▸ **What you should do**: Set the listing down exactly; no pictures.

▸ **Given entries**:
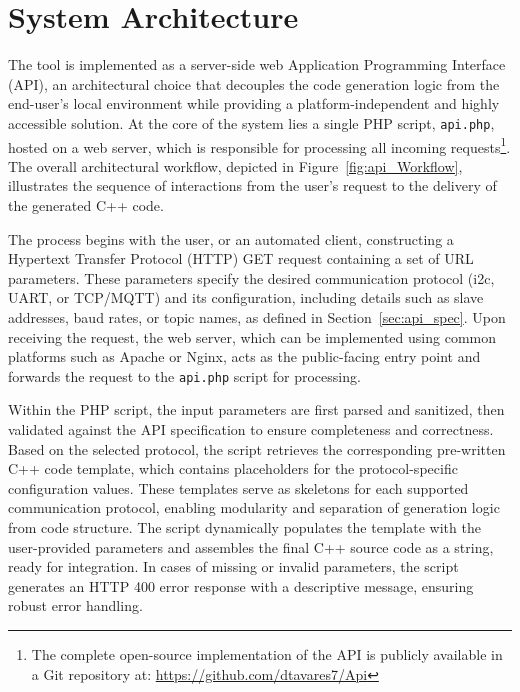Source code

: 
\section{System Architecture}
\label{sec:design_decisions}

The tool is implemented as a server-side web Application Programming Interface (API), an architectural choice that decouples the code generation logic from the end-user's local environment while providing a platform-independent and highly accessible solution. At the core of the system lies a single PHP script, \texttt{api.php}, hosted on a web server, which is responsible for processing all incoming requests\footnote{The complete open-source implementation of the API is publicly available in a Git repository at: \url{https://github.com/dtavares7/Api}}. The overall architectural workflow, depicted in Figure~\ref{fig:api_Workflow}, illustrates the sequence of interactions from the user's request to the delivery of the generated C++ code.

The process begins with the user, or an automated client, constructing a Hypertext Transfer Protocol (HTTP) GET request containing a set of URL parameters. These parameters specify the desired communication protocol (\gls{i2c}, UART, or TCP/MQTT) and its configuration, including details such as slave addresses, baud rates, or topic names, as defined in Section~\ref{sec:api_spec}. Upon receiving the request, the web server, which can be implemented using common platforms such as Apache or Nginx, acts as the public-facing entry point and forwards the request to the \texttt{api.php} script for processing.

Within the PHP script, the input parameters are first parsed and sanitized, then validated against the API specification to ensure completeness and correctness. Based on the selected protocol, the script retrieves the corresponding pre-written C++ code template, which contains placeholders for the protocol-specific configuration values. These templates serve as skeletons for each supported communication protocol, enabling modularity and separation of generation logic from code structure. The script dynamically populates the template with the user-provided parameters and assembles the final C++ source code as a string, ready for integration. In cases of missing or invalid parameters, the script generates an HTTP 400 error response with a descriptive message, ensuring robust error handling.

▸ **Answer below**:
Source code

: 
\section{System Architecture}
\label{sec:design_decisions}

The tool is implemented as a server-side web Application Programming Interface (API), an architectural choice that decouples the code generation logic from the end-user's local environment while providing a platform-independent and highly accessible solution. At the core of the system lies a single PHP script, \texttt{api.php}, hosted on a web server, which is responsible for processing all incoming requests\footnote{The complete open-source implementation of the API is publicly available in a Git repository at: \url{https://github.com/dtavares7/Api}}. The overall architectural workflow, depicted in Figure~\ref{fig:api_Workflow}, illustrates the sequence of interactions from the user's request to the delivery of the generated C++ code.

The process begins with the user, or an automated client, constructing a Hypertext Transfer Protocol (HTTP) GET request containing a set of URL parameters. These parameters specify the desired communication protocol (\gls{i2c}, UART, or TCP/MQTT) and its configuration, including details such as slave addresses, baud rates, or topic names, as defined in Section~\ref{sec:api_spec}. Upon receiving the request, the web server, which can be implemented using common platforms such as Apache or Nginx, acts as the public-facing entry point and forwards the request to the \texttt{api.php} script for processing.

Within the PHP script, the input parameters are first parsed and sanitized, then validated against the API specification to ensure completeness and correctness. Based on the selected protocol, the script retrieves the corresponding pre-written C++ code template, which contains placeholders for the protocol-specific configuration values. These templates serve as skeletons for each supported communication protocol, enabling modularity and separation of generation logic from code structure. The script dynamically populates the template with the user-provided parameters and assembles the final C++ source code as a string, ready for integration. In cases of missing or invalid parameters, the script generates an HTTP 400 error response with a descriptive message, ensuring robust error handling.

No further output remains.